Sì!? Di là, dicono, che, se mai altrove, suonano le lugubri parole! E anche di là, nessuna tortura, nessuna tenebra, nessun fuoco e gelo equivalgono a quei due suoni alterni ed eterni: Sempre... mai...! Eppur no: gli uomini, secondo alcuni santi padri e dottori, avrebbero inventato per conto loro un inferno peggiore dell’inferno vero. Dicono questi padri e dottori che nel giorno annuale della Risurrezione, i dannati dell’inferno vero hanno tregua: cessano le torture, la tenebra si dirada, il fuoco si spenge, il gelo si scioglie; e quell’oscillare, quel ripetìo, quel flusso e riflusso di mare di disperazione, non si ode più. Le campane che quassù avventano nell’azzurro di primavera inni di gloria, canti di gioia, rombe d’amore, confondono in sè e nascondono i due rintocchi delle profondità oltremondane; e l’inferno, cessando per un giorno di essere inferno, non è più inferno mai!
In questo mondo nel quale ora viviamo, affaticato e affannato, suoni il cantico della risurrezione! Si restituisca al lavoro ciò che lo distingue dalla pena; si renda al lavoratore ciò che lo distingue dal forzato e dal dannato; riabbia il popolo umano ciò che gli era già stato dato: la sua domenica! Senz’essa, non c’è settimana: la vita dell’uomo è una successione di giorni e notti, di giorni in cui il lavoro dispone il corpo al sonno della notte, di notti in cui il sonno dispone le membra al lavoro del giorno; e sempre così alternamente, eternamente, finchè giorno e notte si fondano in una sola oscurità e immobilità!
Un ergastolo, senz’essa, è questa società; un ergastolo in cui se non c’è la solitudine del silenzio, c’è però la solitudine del rumore: ogni uomo è segregato dall’altro dall’assordante fracasso dei magli e delle macchine.

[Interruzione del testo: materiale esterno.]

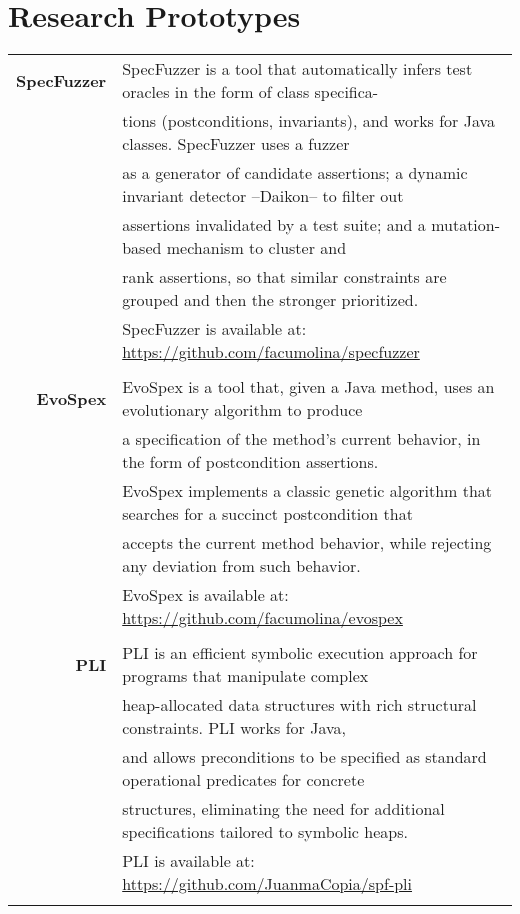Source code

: \documentclass[a4paper,10pt]{article} %
\begin{document}
\section{Research Prototypes}
\begin{longtable}{rl}


\textbf{SpecFuzzer} & SpecFuzzer is a tool that automatically infers test oracles in the form of class specifica-\\ 
& tions (postconditions, invariants), and works for Java classes. SpecFuzzer uses a fuzzer \\
& as a generator of candidate assertions; a dynamic invariant detector –Daikon– to filter out \\
& assertions invalidated by a test suite; and a mutation-based mechanism to cluster and \\
& rank assertions, so that similar constraints are grouped and then the stronger prioritized. \\ 
& SpecFuzzer is available at: \href{https://github.com/facumolina/specfuzzer}{https://github.com/facumolina/specfuzzer} \\ & \\


\textbf{EvoSpex} & EvoSpex is a tool that, given a Java method, uses an evolutionary algorithm to produce \\ 
& a specification of the method's current behavior, in the form of postcondition assertions. \\
& EvoSpex implements a classic genetic algorithm that searches for a succinct postcondition that \\ 
& accepts the current method behavior, while rejecting any deviation from such behavior. \\ 
& EvoSpex is available at: \href{https://github.com/facumolina/evospex}{https://github.com/facumolina/evospex} \\ & \\

\textbf{PLI} & PLI is an efficient symbolic execution approach for programs that manipulate complex \\
& heap-allocated data structures with rich structural constraints. PLI works for Java, \\
& and allows preconditions to be specified as standard operational predicates for concrete \\
& structures, eliminating the need for additional specifications tailored to symbolic heaps. \\
& PLI is available at: \href{https://github.com/JuanmaCopia/spf-pli}{https://github.com/JuanmaCopia/spf-pli} \\ & \\

\end{longtable}
\end{document}
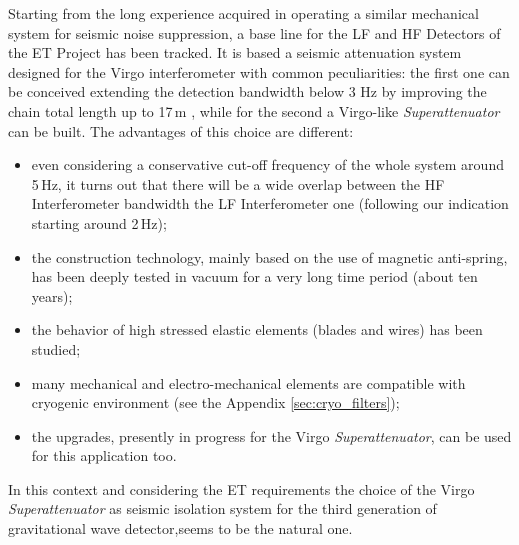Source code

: Starting from the long experience acquired in operating a similar mechanical system for seismic noise suppression, a base line for the LF and HF Detectors of the ET Project has been tracked. It is based a seismic attenuation system designed for the Virgo interferometer with common peculiarities: the first one can be conceived extending the detection bandwidth below 3 Hz by improving the chain total length up to 17\,m , while for the second a Virgo-like \emph{Superattenuator} can be built. The advantages of this choice are different:  
\begin{itemize}
\item even considering a conservative cut-off frequency of the whole system around 5\,Hz, it turns out that there will be a wide overlap between the HF Interferometer bandwidth the LF Interferometer one (following our indication starting around 2\,Hz);
\item the construction technology, mainly based on the use of magnetic anti-spring, has been deeply tested in vacuum for a very long time period (about ten years);
\item the behavior of high stressed elastic elements (blades and wires) has been 
studied;
\item many mechanical and electro-mechanical elements are compatible with cryogenic environment (see the Appendix \ref{sec:cryo_filters});
\item the upgrades, presently in progress for the Virgo \emph{Superattenuator}, 
can be used for this application too.
\end{itemize}

In this context and considering the ET requirements the choice of the Virgo \emph{Superattenuator} as seismic isolation system for the third generation of gravitational wave detector,seems to be the natural one.

\FloatBarrier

Un inferno, senz’essa, è questa umanità; un inferno pieno di vane implorazioni, di orrende bestemmie, di grida d’angoscia. Un ergastolo e un inferno, in cui l’anima degli uomini oscilla in delirio sospesa ai due moti convulsi: sempre... mai, sempre... mai. Ma no! Dice la fede: “Riposate l’un dì dei sette, o uomini, le cui membra sono gravi e frali: anche Dio riposò nel settimo giorno, egli che crea con un fiat„. Dice la scienza: “Abbiate, ogni tanto, magari più spesso che ogni sette giorni, un giorno di requie perfetta, se volete che le forze vi bastino„. Dice la giustizia: “Uomini, non fate degli uomini peggio che non facciate dei giumenti, i quali non attaccate tutti i giorni dell’anno, se non volete renderli, in un mese, rozze spedate e spellate!„. Dice l’umanità: “Se gli uomini hanno il diritto di generare, abbiano ancora il modo, almeno un giorno della settimana, di trattenersi coi loro piccini, e di farsi conoscere e di conoscerli„.
Dove più ferve l’opera enorme degli uomini, dove è più assordante il fracasso delle macchine, più il genere umano sembra diventare una turba regolata di schiavi e una mandra ammaestrata di bruti, là il culto della domenica, religiosamente inviolabilmente osservata, fa di quella schiavitù e di quella brutalità ciò che noi diciamo civiltà. E voi, cari cittadini di una delle più grandi città d’Italia, d’una città che ha tradizioni, e perciò speranze, d’un commercio molto prospero e utile, voi siete qui convenuti per non esser da meno delle altre grandi città d’Italia e degli altri popoli civili del mondo; ed essere civili anche voi.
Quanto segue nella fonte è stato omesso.